Tomb of I'timād-ud-Daulah is a Mughal mausoleum in the city of Agra in the Indian state of Uttar Pradesh. Often described as a "jewel box", sometimes called the "Baby Tāj", the tomb of I'timād-ud-Daulah is often regarded as a draft of the Tāj Mahal. Along with the main building, the structure consists of numerous outbuildings and gardens.
The mausoleum was commissioned by Nūr Jahān, the wife of Jahangir, for her father Mirzā Ghiyās Beg, originally a Persian Amir in exile, who had been given the title of I'timād-ud-Daulah (pillar of the state).
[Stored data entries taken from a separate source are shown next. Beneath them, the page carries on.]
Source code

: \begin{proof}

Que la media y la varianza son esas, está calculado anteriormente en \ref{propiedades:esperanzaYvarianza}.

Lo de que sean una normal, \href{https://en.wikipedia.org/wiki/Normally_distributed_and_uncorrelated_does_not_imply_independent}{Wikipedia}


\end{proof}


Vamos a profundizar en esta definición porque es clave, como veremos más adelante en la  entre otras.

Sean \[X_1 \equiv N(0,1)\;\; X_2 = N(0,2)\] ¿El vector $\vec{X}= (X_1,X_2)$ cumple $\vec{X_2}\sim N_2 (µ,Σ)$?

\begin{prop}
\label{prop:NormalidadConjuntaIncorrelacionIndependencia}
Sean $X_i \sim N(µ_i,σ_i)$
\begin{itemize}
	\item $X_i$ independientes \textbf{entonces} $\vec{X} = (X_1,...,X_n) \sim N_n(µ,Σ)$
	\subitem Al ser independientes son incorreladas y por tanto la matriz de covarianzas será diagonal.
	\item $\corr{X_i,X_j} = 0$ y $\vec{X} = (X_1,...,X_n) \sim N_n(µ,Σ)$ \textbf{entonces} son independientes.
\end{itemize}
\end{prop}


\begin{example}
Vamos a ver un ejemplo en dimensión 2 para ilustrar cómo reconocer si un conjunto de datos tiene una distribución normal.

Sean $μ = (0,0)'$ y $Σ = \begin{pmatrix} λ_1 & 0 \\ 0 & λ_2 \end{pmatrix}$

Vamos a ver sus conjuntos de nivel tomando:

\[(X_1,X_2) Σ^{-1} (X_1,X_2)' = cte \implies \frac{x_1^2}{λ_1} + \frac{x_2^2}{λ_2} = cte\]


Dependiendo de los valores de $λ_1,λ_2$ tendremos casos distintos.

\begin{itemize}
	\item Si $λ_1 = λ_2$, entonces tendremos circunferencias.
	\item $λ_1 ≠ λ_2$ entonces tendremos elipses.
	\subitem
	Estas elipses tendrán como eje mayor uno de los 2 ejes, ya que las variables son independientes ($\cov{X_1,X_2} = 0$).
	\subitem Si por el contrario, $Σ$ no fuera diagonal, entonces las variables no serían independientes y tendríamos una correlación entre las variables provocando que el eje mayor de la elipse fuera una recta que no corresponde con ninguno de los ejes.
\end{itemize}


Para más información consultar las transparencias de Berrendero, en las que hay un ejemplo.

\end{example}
This tomb, built in the famed Char Bagh style is not a very large structure. The main chamber of Itmad ud Daulah is richly decorated with mosaics and semi precious stones inlaid in the white marble. The theme of wine flask with snakes as handles is a recurring one on the engraved walls of this chamber. The marble screens of geometric lattice work allows some gentle lighting.
The Tomb of Itmad ud Daulah was built by Nur Jahan, wife of Jahangir, for her father Mirza Ghiyas-ud-din. This tomb in Agra is believed to have inspired the design of Taj Mahal. Ghiyas-ud-din died in 1622 and Nur Jahan built this mausoleum for her father. The tomb of Itmad ud Daulah is built entirely of white marble.